* **Exercise description**: Stopping right after the line with "Install GOLANG", please reproduce the material below exactly from its first line.

++++++

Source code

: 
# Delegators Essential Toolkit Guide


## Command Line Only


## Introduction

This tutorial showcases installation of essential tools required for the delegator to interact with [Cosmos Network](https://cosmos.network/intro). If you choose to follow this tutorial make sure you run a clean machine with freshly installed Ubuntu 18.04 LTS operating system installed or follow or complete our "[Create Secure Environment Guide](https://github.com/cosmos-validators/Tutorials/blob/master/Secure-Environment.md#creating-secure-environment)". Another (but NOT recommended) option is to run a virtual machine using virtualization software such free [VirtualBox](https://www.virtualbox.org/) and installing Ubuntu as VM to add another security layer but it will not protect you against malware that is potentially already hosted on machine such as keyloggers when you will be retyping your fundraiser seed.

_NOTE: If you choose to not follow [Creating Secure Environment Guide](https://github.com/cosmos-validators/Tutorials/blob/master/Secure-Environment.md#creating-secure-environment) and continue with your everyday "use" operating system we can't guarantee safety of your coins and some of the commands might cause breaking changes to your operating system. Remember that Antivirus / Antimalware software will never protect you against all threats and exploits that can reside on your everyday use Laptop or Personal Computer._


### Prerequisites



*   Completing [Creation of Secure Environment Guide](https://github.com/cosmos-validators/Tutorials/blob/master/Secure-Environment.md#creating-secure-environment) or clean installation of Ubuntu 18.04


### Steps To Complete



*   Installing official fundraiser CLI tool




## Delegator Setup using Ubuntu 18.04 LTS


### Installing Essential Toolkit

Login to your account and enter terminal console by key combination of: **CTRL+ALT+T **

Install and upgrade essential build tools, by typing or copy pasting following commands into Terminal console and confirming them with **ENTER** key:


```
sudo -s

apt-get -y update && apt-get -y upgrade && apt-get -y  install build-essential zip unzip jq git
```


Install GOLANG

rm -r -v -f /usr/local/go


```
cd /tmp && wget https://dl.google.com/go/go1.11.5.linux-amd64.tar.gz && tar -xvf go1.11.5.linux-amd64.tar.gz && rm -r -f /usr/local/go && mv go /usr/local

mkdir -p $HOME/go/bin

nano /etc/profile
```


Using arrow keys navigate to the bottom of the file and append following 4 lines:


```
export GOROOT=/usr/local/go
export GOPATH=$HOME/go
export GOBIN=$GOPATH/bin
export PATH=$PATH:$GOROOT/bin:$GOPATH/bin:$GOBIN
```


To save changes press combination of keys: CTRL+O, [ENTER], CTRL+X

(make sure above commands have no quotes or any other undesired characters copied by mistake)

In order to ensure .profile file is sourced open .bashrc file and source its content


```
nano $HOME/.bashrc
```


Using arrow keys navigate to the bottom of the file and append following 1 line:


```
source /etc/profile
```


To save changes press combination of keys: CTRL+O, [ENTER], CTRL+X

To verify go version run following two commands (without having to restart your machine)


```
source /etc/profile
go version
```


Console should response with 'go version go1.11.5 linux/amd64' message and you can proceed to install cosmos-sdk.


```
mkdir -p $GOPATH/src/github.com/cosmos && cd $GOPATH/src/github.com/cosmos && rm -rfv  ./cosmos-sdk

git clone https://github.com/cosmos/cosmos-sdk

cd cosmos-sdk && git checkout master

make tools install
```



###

++++++

* **Task output**:
Source code

: 
# Delegators Essential Toolkit Guide


## Command Line Only


## Introduction

This tutorial showcases installation of essential tools required for the delegator to interact with [Cosmos Network](https://cosmos.network/intro). If you choose to follow this tutorial make sure you run a clean machine with freshly installed Ubuntu 18.04 LTS operating system installed or follow or complete our "[Create Secure Environment Guide](https://github.com/cosmos-validators/Tutorials/blob/master/Secure-Environment.md#creating-secure-environment)". Another (but NOT recommended) option is to run a virtual machine using virtualization software such free [VirtualBox](https://www.virtualbox.org/) and installing Ubuntu as VM to add another security layer but it will not protect you against malware that is potentially already hosted on machine such as keyloggers when you will be retyping your fundraiser seed.

_NOTE: If you choose to not follow [Creating Secure Environment Guide](https://github.com/cosmos-validators/Tutorials/blob/master/Secure-Environment.md#creating-secure-environment) and continue with your everyday "use" operating system we can't guarantee safety of your coins and some of the commands might cause breaking changes to your operating system. Remember that Antivirus / Antimalware software will never protect you against all threats and exploits that can reside on your everyday use Laptop or Personal Computer._


### Prerequisites



*   Completing [Creation of Secure Environment Guide](https://github.com/cosmos-validators/Tutorials/blob/master/Secure-Environment.md#creating-secure-environment) or clean installation of Ubuntu 18.04


### Steps To Complete



*   Installing official fundraiser CLI tool




## Delegator Setup using Ubuntu 18.04 LTS


### Installing Essential Toolkit

Login to your account and enter terminal console by key combination of: **CTRL+ALT+T **

Install and upgrade essential build tools, by typing or copy pasting following commands into Terminal console and confirming them with **ENTER** key:


```
sudo -s

apt-get -y update && apt-get -y upgrade && apt-get -y  install build-essential zip unzip jq git
```


Install GOLANG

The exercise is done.